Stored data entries
================================
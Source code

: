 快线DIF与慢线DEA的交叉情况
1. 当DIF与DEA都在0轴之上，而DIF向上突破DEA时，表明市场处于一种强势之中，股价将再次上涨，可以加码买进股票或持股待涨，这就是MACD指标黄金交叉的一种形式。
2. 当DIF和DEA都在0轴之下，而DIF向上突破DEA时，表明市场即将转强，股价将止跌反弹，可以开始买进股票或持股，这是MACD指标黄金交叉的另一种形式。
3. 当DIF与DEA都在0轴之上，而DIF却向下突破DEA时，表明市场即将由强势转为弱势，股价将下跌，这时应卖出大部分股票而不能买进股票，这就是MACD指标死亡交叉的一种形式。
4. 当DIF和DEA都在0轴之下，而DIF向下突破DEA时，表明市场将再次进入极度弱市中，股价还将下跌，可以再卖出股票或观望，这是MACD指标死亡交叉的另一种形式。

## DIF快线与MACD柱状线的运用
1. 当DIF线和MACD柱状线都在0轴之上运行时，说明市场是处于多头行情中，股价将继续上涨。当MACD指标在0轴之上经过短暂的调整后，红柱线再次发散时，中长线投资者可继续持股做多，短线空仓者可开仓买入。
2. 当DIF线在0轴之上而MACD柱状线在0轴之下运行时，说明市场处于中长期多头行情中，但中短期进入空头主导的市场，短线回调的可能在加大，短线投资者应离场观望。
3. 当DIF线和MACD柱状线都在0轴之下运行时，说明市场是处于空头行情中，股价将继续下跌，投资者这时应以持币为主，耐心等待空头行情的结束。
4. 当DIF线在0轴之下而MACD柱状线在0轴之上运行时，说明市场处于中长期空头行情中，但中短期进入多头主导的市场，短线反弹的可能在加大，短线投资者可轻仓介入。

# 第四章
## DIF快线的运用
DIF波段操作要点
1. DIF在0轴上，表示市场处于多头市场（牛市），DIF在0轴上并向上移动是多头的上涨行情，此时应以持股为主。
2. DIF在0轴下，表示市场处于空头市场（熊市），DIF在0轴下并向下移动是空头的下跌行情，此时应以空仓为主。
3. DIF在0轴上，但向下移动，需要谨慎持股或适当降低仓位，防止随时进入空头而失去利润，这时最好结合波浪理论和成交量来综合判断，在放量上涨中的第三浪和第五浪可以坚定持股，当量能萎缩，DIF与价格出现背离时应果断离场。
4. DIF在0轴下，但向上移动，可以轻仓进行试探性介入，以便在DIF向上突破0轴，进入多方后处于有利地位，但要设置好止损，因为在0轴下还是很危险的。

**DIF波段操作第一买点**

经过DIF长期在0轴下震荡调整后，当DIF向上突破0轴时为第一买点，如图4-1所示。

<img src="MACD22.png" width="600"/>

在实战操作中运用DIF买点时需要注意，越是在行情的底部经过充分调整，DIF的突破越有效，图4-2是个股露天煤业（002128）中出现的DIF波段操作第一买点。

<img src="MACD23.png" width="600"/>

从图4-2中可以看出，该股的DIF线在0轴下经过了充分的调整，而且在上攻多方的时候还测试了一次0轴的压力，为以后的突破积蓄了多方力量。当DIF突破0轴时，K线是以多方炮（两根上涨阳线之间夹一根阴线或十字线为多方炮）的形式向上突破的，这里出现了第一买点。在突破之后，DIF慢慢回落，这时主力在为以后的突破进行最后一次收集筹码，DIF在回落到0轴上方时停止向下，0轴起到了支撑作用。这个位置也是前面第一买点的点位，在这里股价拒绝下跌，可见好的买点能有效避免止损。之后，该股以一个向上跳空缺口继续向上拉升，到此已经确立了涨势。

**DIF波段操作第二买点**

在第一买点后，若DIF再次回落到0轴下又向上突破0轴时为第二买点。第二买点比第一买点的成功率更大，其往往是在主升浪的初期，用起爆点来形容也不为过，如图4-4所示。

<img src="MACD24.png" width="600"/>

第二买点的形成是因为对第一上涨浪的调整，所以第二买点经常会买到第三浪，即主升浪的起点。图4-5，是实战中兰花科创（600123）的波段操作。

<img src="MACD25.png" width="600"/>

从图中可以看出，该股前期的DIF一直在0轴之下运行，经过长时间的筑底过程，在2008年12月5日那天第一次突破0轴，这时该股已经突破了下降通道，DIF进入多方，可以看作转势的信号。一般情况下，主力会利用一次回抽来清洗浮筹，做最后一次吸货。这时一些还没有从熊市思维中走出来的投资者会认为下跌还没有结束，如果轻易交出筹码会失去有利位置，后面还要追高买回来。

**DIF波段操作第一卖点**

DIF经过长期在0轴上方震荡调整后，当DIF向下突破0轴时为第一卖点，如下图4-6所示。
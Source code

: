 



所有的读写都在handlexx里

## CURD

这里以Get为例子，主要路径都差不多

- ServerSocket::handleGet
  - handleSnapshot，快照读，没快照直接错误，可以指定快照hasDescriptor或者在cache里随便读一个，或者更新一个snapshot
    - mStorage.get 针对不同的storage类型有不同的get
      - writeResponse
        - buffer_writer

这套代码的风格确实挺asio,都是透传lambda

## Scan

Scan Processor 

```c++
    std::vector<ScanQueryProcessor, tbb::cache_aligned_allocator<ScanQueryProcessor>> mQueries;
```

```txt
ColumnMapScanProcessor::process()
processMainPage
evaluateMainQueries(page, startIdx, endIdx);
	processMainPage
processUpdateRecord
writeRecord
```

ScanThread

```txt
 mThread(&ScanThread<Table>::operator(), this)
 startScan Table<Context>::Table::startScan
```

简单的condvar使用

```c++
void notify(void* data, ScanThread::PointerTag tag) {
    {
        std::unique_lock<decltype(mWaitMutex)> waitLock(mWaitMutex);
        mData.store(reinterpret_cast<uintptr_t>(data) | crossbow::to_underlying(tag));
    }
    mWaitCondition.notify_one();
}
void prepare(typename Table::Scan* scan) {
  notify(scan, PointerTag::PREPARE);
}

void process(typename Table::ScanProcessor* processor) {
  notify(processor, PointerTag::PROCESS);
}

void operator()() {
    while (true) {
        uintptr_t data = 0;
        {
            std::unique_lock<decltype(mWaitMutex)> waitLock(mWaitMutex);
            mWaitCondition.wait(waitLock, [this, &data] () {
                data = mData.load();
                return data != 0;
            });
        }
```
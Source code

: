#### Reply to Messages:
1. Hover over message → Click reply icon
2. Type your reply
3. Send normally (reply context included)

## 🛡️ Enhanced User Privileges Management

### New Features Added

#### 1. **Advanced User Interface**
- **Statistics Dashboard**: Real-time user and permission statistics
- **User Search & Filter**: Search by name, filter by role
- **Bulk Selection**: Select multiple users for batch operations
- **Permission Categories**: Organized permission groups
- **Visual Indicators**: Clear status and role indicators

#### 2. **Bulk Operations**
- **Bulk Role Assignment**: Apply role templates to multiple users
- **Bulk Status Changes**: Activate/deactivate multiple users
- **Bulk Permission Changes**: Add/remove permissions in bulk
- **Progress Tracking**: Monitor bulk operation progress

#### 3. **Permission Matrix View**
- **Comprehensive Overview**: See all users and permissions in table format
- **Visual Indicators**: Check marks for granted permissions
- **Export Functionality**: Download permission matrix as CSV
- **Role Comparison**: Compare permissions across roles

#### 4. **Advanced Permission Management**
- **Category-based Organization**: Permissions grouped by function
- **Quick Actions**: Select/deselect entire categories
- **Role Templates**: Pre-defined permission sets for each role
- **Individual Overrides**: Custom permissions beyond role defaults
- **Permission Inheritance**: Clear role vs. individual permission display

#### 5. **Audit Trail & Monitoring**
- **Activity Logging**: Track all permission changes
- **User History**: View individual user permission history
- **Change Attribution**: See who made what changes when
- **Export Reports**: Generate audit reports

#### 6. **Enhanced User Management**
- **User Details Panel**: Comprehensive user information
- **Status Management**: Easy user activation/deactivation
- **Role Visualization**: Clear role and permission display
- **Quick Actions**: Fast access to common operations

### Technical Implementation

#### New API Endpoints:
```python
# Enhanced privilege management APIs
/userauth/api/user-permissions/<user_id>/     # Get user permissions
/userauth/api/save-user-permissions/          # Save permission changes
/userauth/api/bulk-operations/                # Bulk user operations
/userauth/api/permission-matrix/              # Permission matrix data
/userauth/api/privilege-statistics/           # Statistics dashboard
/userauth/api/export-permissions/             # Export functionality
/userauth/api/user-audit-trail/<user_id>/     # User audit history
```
================================
* **Task directions**:
Please return only the lines above, starting at the line that has "- **Visual Indicators**: Clear" and ending at the line that has "- **Quick Actions**: Select/deselect", keeping both and leaving each one unchanged.

* **Exercise output**:
- **Visual Indicators**: Clear status and role indicators

#### 2. **Bulk Operations**
- **Bulk Role Assignment**: Apply role templates to multiple users
- **Bulk Status Changes**: Activate/deactivate multiple users
- **Bulk Permission Changes**: Add/remove permissions in bulk
- **Progress Tracking**: Monitor bulk operation progress

#### 3. **Permission Matrix View**
- **Comprehensive Overview**: See all users and permissions in table format
- **Visual Indicators**: Check marks for granted permissions
- **Export Functionality**: Download permission matrix as CSV
- **Role Comparison**: Compare permissions across roles

#### 4. **Advanced Permission Management**
- **Category-based Organization**: Permissions grouped by function
- **Quick Actions**: Select/deselect entire categories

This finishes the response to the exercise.